== TASK DETAILS ==
All records below must be written out exactly, with the pictures excluded.

== DATA FOR REVIEW ==
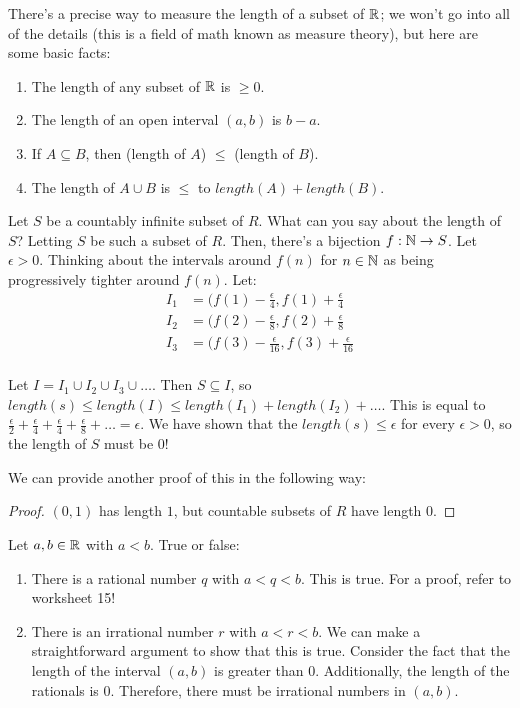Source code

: \begin{example}
There's a precise way to measure the length of a subset of $\mathbb{R}$; we won't go into all of the details (this is a field of math known as measure theory), but here are some basic facts:
\begin{enumerate}
    \item The length of any subset of $\mathbb{R}$ is $\geq 0$.
    \item The length of an open interval $(a, b)$ is $b-a$.
    \item If $A \subseteq B$, then (length of $A$) $\leq$ (length of $B$).
    \item The length of $A \cup B$ is $\leq$ to $length(A) + length(B)$.
\end{enumerate}
Let $S$ be a countably infinite subset of $R$. What can you say about the length of $S$? Letting $S$ be such a subset of $R$. Then, there's a bijection $f: \mathbb{N} \to S$. Let $\epsilon > 0$. Thinking about the intervals around $f(n)$ for $n \in \mathbb{N}$ as being progressively tighter around $f(n)$. Let:
\begin{align*}
    I_1 &= (f(1) - \frac \epsilon 4, f(1) + \frac \epsilon 4 \\
    I_2 &= (f(2) - \frac \epsilon 8, f(2) + \frac \epsilon 8 \\
    I_3 &= (f(3) - \frac \epsilon {16}, f(3) + \frac \epsilon {16} \\
\end{align*}

Let $I = I_1 \cup I_2 \cup I_3 \cup \dots$. Then $S \subseteq I$, so $length(s) \leq length(I) \leq length(I_1) + length(I_2) + \dots$. This is equal to $\frac{\epsilon}{2} + \frac{\epsilon}{4} + \frac{\epsilon}{4} + \frac{\epsilon}{8} + \dots = \epsilon$. We have shown that the $length(s) \leq \epsilon$ for every $\epsilon > 0$, so the length of $S$ must be $0$!



We can provide another proof of this in the following way:
\begin{proof}
$(0,1)$ has length $1$, but countable subsets of $R$ have length $0$.
\end{proof}
\end{example}

\begin{example}
Let $a,b \in \mathbb{R}$ with $a<b$. True or false:
\begin{enumerate}
    \item There is a rational number $q$ with $a < q < b$.
    This is true. For a proof, refer to worksheet 15!
    \item There is an irrational number $r$ with $a < r < b$. 
    We can make a straightforward argument to show that this is true. Consider the fact that the length of the interval $(a,b)$ is greater than $0$. Additionally, the length of the rationals is $0$. Therefore, there must be irrational numbers in $(a, b)$.
\end{enumerate}
\end{example}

== ANSWER TO THIS EXERCISE ==
Source code

: \begin{example}
There's a precise way to measure the length of a subset of $\mathbb{R}$; we won't go into all of the details (this is a field of math known as measure theory), but here are some basic facts:
\begin{enumerate}
    \item The length of any subset of $\mathbb{R}$ is $\geq 0$.
    \item The length of an open interval $(a, b)$ is $b-a$.
    \item If $A \subseteq B$, then (length of $A$) $\leq$ (length of $B$).
    \item The length of $A \cup B$ is $\leq$ to $length(A) + length(B)$.
\end{enumerate}
Let $S$ be a countably infinite subset of $R$. What can you say about the length of $S$? Letting $S$ be such a subset of $R$. Then, there's a bijection $f: \mathbb{N} \to S$. Let $\epsilon > 0$. Thinking about the intervals around $f(n)$ for $n \in \mathbb{N}$ as being progressively tighter around $f(n)$. Let:
\begin{align*}
    I_1 &= (f(1) - \frac \epsilon 4, f(1) + \frac \epsilon 4 \\
    I_2 &= (f(2) - \frac \epsilon 8, f(2) + \frac \epsilon 8 \\
    I_3 &= (f(3) - \frac \epsilon {16}, f(3) + \frac \epsilon {16} \\
\end{align*}

Let $I = I_1 \cup I_2 \cup I_3 \cup \dots$. Then $S \subseteq I$, so $length(s) \leq length(I) \leq length(I_1) + length(I_2) + \dots$. This is equal to $\frac{\epsilon}{2} + \frac{\epsilon}{4} + \frac{\epsilon}{4} + \frac{\epsilon}{8} + \dots = \epsilon$. We have shown that the $length(s) \leq \epsilon$ for every $\epsilon > 0$, so the length of $S$ must be $0$!



We can provide another proof of this in the following way:
\begin{proof}
$(0,1)$ has length $1$, but countable subsets of $R$ have length $0$.
\end{proof}
\end{example}

\begin{example}
Let $a,b \in \mathbb{R}$ with $a<b$. True or false:
\begin{enumerate}
    \item There is a rational number $q$ with $a < q < b$.
    This is true. For a proof, refer to worksheet 15!
    \item There is an irrational number $r$ with $a < r < b$. 
    We can make a straightforward argument to show that this is true. Consider the fact that the length of the interval $(a,b)$ is greater than $0$. Additionally, the length of the rationals is $0$. Therefore, there must be irrational numbers in $(a, b)$.
\end{enumerate}
\end{example}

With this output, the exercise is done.